▶ _Records for this exercise_
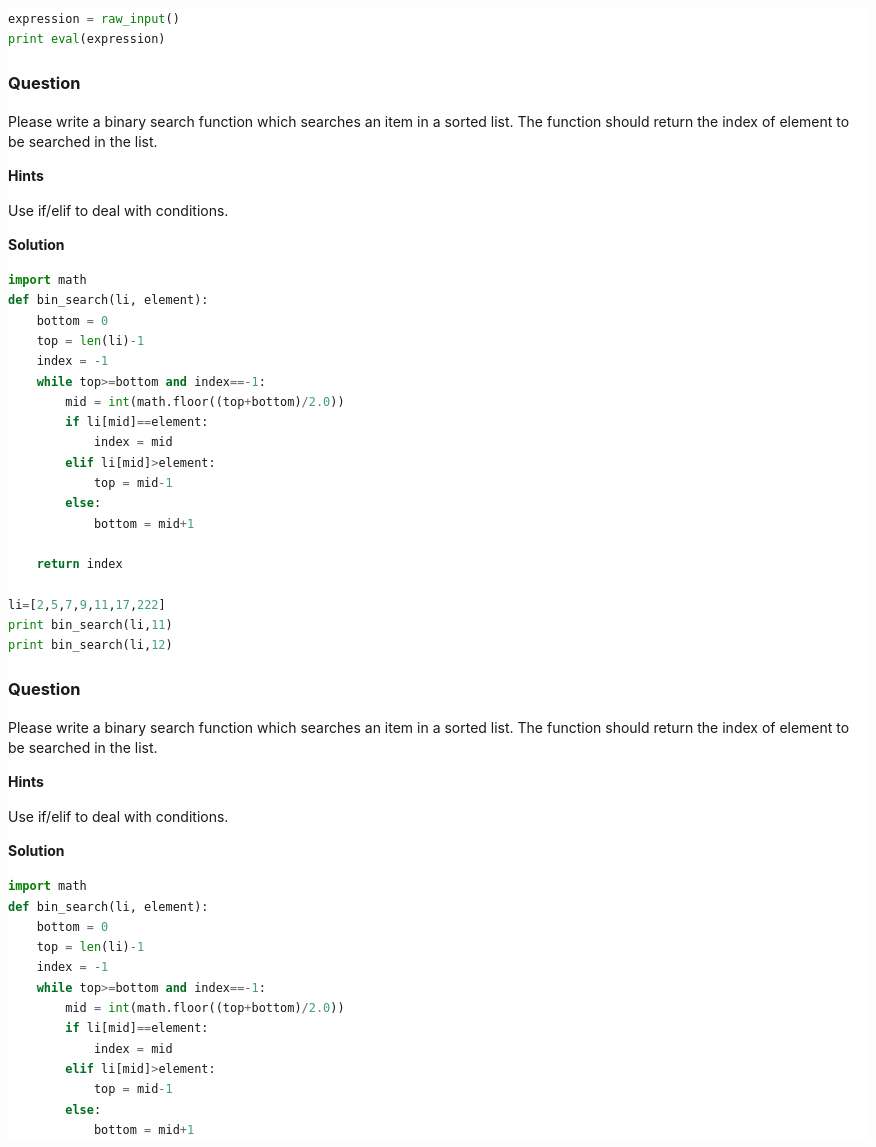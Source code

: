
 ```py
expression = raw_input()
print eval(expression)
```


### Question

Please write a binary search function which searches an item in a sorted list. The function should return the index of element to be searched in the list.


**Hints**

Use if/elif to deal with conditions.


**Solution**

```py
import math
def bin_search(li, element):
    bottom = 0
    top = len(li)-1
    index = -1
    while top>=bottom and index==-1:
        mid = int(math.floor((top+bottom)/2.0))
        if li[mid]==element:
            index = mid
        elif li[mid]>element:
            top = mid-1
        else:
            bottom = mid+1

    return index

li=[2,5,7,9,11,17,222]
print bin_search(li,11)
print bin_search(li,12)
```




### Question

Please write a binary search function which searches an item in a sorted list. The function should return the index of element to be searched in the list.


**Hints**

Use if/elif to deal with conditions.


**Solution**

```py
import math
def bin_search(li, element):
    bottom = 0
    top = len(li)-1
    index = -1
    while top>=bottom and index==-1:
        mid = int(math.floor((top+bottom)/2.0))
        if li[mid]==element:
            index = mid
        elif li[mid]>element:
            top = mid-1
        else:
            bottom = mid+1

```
==
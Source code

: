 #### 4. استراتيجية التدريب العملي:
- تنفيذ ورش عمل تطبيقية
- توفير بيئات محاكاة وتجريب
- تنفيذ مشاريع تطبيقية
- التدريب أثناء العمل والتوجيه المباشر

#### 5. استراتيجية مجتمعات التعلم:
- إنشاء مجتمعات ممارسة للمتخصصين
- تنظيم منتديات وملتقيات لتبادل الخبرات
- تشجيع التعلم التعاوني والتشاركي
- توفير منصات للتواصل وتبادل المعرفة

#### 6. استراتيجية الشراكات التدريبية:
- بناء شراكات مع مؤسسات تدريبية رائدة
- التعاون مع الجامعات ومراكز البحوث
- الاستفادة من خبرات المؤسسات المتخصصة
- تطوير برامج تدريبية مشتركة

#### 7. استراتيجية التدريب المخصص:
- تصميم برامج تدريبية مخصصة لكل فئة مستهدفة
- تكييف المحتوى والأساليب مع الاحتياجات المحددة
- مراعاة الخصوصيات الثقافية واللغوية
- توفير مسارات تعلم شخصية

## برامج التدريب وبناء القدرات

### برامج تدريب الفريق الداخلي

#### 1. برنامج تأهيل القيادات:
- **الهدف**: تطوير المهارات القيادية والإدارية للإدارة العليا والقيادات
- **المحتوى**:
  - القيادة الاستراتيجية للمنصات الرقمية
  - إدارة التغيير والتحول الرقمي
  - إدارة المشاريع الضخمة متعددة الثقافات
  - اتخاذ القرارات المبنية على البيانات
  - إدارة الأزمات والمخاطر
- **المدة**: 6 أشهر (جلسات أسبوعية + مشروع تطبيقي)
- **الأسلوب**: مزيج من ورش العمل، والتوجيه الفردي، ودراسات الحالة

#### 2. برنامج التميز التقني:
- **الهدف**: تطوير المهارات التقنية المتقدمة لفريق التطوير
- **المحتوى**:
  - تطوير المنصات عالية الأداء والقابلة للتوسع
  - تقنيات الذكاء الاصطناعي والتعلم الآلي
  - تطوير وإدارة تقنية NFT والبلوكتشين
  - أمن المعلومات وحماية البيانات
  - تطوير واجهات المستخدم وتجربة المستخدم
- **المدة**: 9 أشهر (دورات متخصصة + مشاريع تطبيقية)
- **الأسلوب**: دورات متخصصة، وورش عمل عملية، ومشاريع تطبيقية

▶ _Problem description_
Tally the lines of the data that include the word "print". Reply with the number only.

▶ _Solution to the problem_
3